- Hish insignia
- Active: 1939–1948
- Country: British Mandate of Palestine
- Branch: Haganah
- Type: Corps
- Role: Field operations, defense of Jewish settlements
- Size: 9,500 members (1939)
- Part of: Haganah
- Engagements: 1936–1939 Arab revolt in Palestine, 1947–1949 Palestine war, 1948 Arab–Israeli War

= Hish (Haganah corps) =

Corps of the Haganah in Mandatory Palestine

Hish (חי״ש, a Hebrew acronym for Heil HaSadeh (חיל השדה), lit.

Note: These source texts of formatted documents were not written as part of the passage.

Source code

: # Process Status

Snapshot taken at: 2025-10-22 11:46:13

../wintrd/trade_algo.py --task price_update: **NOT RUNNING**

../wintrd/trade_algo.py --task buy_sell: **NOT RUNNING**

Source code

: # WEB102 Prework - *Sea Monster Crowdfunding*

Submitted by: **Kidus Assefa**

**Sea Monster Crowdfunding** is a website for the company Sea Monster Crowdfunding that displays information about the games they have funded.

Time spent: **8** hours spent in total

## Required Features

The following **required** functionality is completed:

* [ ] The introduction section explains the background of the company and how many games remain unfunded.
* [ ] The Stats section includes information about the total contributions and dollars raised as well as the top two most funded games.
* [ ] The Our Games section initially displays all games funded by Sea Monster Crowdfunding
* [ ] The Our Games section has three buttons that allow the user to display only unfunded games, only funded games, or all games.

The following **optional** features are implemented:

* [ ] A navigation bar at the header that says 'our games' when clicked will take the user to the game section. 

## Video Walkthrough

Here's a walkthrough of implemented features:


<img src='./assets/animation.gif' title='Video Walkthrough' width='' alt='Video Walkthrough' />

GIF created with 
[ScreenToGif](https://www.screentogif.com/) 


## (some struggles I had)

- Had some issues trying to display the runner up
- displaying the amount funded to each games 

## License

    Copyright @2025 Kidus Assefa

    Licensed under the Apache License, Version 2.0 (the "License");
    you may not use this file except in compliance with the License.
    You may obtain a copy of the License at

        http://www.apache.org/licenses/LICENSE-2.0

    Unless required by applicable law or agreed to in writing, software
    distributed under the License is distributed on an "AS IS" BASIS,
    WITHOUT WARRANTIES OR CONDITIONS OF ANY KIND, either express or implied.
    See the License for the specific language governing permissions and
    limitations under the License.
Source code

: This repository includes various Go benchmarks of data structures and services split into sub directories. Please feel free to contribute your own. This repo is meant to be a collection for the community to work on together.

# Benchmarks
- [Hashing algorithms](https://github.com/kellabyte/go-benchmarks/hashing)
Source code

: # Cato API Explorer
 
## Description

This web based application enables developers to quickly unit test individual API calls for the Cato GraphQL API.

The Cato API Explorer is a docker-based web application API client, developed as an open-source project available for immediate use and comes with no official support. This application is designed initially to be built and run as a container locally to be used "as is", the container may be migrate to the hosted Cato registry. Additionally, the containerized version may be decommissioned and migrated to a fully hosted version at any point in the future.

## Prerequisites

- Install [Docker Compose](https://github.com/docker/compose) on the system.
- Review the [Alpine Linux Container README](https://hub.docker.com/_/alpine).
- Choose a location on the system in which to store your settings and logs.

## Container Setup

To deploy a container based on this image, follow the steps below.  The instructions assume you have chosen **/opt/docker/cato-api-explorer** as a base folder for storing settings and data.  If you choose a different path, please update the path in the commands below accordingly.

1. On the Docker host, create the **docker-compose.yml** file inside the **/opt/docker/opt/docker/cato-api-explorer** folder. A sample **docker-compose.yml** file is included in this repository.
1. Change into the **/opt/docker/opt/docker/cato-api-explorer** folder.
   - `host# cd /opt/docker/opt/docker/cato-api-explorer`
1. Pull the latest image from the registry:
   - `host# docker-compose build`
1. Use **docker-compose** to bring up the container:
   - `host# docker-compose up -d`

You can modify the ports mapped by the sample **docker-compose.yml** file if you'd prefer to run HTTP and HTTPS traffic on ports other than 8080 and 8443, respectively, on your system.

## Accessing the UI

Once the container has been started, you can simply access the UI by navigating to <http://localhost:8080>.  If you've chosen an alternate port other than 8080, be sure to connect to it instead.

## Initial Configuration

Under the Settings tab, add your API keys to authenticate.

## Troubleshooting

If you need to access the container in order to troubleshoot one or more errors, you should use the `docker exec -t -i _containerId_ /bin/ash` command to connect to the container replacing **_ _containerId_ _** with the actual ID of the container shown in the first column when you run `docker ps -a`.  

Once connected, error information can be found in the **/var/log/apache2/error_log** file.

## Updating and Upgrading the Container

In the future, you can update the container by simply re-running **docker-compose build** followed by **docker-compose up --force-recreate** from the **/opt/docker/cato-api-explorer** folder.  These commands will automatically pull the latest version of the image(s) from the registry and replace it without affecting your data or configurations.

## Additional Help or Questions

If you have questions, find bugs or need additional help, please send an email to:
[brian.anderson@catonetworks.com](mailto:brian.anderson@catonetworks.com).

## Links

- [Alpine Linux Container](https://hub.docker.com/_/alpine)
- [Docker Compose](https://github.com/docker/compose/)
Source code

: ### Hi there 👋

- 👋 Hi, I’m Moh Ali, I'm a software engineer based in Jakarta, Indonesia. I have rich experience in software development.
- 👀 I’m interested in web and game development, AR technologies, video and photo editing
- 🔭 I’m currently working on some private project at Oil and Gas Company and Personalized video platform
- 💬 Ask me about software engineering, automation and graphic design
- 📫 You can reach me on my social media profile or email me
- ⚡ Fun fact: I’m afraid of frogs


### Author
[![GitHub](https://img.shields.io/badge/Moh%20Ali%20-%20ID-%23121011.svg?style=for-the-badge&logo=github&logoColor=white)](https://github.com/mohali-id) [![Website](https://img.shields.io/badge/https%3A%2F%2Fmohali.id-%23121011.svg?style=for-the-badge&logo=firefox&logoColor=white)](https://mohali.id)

Field Corps) was a corps formed by the Haganah in the British Mandate of Palestine in 1939, following the disbandment of the smaller mobilized force known as the Posh. It was the Haganah's main surface corps, alongside Him and the Palmach.

==History==
1939 was a turning point for the Jewish Defence forces. Orde Wingate was transferred out of Palestine and the Fosh was replaced by a less mobile but permanent "Field Force/Corps", Heil Sadeh or Hish. The forces were formed with men with basic military training into Home Guard units, Heil Mishmar, Him. With Plugot Meyuhadot (Pum) as covert "Special Companies" to wage a counter terror war against the Arabs. Hish had 9,500 members, largely untrained, ranging in age from 18 to 25.

Hish consisted of the Levanoni Brigade, Carmeli Brigade, Golani Brigade, Kiryati Brigade, Alexandroni Brigade, Etzioni Brigade, Givati Brigade and Oded Brigade.